Maple Vanilla Overnight Protein Oats

Discover the joy of overnight oats with this delicious Maple Vanilla Overnight Protein Oats recipe! Perfect for busy mornings, these oats offer a nutritious breakfast option packed with fiber and protein. Learn how to create your creamy mixture with rolled oats, Greek yogurt, and protein powder, allowing for endless customization to suit your taste. Enjoy the delightful flavors of maple and vanilla while fuel your day with this simple and satisfying meal.

Ingredients
  

1 cup rolled oats

2 cups unsweetened almond milk (or milk of your choice)

1 scoop vanilla protein powder

2 tablespoons pure maple syrup

1 teaspoon vanilla extract

1/2 teaspoon ground cinnamon

1/4 cup Greek yogurt (optional for extra creaminess)

Pinch of salt

Toppings: Fresh berries, chopped nuts, banana slices, or additional maple syrup

Instructions
 

Combine Dry Ingredients: In a medium mixing bowl, add the rolled oats, vanilla protein powder, ground cinnamon, and a pinch of salt. Stir well to combine.

    Mix Wet Ingredients: In a separate bowl, whisk together the almond milk, maple syrup, vanilla extract, and Greek yogurt (if using) until smooth and well-blended.

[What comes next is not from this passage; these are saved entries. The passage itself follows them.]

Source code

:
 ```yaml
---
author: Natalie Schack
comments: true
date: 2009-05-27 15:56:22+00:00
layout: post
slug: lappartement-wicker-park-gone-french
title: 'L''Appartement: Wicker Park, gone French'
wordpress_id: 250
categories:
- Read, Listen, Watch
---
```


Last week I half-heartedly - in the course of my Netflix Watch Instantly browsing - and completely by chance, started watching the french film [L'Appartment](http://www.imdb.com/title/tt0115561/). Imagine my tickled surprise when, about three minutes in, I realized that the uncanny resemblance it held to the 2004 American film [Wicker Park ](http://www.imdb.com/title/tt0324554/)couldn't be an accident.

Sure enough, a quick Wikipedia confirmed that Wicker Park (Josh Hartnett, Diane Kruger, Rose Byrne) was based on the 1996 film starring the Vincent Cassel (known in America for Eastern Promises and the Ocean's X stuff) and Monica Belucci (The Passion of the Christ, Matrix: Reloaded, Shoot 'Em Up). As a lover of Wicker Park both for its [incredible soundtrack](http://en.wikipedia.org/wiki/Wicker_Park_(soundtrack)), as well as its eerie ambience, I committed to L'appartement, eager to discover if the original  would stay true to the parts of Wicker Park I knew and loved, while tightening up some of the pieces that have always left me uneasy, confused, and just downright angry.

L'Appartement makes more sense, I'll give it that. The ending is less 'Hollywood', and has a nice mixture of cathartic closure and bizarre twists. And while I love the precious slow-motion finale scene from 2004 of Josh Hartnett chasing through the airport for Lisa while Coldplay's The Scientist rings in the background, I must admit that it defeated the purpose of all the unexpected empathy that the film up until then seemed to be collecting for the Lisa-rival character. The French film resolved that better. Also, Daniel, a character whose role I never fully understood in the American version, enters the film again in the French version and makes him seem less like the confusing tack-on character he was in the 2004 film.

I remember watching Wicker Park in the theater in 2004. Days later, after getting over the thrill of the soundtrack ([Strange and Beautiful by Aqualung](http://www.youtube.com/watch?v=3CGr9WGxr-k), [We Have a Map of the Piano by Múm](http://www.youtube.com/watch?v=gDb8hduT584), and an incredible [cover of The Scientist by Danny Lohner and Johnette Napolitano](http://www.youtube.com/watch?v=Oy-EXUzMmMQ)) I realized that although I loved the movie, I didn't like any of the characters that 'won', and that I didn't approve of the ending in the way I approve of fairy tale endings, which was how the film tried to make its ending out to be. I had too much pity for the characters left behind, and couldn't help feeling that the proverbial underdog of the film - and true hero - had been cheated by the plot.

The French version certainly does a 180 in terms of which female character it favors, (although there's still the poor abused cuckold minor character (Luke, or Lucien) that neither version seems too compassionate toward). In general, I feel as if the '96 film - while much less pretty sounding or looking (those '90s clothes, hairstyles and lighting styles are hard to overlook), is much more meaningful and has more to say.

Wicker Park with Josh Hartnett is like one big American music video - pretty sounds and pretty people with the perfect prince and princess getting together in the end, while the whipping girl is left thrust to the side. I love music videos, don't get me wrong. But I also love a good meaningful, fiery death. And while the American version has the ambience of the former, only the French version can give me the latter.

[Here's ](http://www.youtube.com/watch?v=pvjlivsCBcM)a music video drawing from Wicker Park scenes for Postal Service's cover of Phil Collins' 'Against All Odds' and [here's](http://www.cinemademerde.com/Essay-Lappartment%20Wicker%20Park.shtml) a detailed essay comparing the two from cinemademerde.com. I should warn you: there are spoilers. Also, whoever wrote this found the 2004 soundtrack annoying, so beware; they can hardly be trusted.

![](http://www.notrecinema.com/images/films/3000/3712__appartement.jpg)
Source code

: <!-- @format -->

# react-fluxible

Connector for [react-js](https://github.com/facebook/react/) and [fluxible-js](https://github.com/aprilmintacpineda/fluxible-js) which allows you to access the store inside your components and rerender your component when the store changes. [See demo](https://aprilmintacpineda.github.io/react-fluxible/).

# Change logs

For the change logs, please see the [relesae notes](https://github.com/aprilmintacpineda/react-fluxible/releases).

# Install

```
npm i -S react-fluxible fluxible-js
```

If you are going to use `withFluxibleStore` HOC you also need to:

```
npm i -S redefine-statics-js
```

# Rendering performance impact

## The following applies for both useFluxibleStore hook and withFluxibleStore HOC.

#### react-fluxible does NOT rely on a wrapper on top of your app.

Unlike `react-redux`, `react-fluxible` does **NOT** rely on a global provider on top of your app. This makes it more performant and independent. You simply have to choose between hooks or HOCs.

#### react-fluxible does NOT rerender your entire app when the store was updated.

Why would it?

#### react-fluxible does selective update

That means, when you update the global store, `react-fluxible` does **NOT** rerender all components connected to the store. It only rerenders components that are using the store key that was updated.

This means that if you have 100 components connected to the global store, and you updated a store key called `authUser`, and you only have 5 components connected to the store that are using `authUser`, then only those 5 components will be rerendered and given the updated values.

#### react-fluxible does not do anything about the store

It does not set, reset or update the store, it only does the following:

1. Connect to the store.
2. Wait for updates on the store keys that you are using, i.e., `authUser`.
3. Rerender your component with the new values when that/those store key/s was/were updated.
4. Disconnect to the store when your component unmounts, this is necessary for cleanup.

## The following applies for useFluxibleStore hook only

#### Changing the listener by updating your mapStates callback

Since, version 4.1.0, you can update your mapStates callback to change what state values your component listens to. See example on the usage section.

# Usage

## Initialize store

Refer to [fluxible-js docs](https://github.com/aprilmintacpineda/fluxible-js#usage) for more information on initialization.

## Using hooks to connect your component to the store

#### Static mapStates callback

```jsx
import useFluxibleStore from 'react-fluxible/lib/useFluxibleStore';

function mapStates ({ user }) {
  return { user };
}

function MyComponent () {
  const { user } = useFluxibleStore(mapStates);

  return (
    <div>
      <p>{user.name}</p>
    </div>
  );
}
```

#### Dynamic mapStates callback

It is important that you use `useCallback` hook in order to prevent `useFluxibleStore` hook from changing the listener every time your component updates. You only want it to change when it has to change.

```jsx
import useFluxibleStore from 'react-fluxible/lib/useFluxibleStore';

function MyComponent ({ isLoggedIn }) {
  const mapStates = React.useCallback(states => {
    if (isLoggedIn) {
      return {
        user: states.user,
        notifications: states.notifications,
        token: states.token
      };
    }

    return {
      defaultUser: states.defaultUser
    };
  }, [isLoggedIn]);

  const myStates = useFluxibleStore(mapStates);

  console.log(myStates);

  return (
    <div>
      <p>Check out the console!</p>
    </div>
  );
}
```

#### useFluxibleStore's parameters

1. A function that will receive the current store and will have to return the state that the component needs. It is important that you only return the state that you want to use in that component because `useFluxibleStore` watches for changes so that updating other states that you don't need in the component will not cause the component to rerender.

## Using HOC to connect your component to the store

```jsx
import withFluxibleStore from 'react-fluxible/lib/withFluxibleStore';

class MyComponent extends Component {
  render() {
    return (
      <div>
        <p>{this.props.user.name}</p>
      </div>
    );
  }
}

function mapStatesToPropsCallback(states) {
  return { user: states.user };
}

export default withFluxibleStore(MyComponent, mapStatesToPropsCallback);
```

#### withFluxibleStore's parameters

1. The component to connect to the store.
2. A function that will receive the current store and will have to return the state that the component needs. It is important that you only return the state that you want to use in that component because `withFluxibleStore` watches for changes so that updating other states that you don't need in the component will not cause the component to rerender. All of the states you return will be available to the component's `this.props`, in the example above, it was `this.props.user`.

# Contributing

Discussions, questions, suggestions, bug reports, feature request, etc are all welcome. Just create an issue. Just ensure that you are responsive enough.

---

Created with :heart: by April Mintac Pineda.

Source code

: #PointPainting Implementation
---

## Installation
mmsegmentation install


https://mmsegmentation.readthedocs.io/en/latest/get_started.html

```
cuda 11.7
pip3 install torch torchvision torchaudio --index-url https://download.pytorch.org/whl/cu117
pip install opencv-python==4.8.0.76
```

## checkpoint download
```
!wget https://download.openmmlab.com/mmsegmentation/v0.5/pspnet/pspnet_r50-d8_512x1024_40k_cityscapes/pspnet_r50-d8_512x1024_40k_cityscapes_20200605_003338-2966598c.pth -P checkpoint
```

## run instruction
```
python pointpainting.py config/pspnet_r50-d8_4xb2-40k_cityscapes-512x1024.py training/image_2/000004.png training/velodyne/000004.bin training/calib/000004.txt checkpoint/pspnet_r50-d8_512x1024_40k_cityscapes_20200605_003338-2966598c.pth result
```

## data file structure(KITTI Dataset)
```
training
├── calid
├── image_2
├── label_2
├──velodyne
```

      Combine Mixtures: Pour the wet ingredients into the bowl with the dry ingredients. Stir until all the oats are well-coated in the liquid mixture.

        Refrigerate: Transfer the mixture into individual jars or containers with lids. Seal them tightly and place them in the refrigerator overnight (or at least for 4 hours) to allow the oats to absorb the liquid and soften.

          Serve: In the morning, give the oats a good stir. Add a splash of almond milk if desired to loosen the consistency. Top with your choice of fresh berries, chopped nuts, banana slices, or a drizzle of additional maple syrup before enjoying.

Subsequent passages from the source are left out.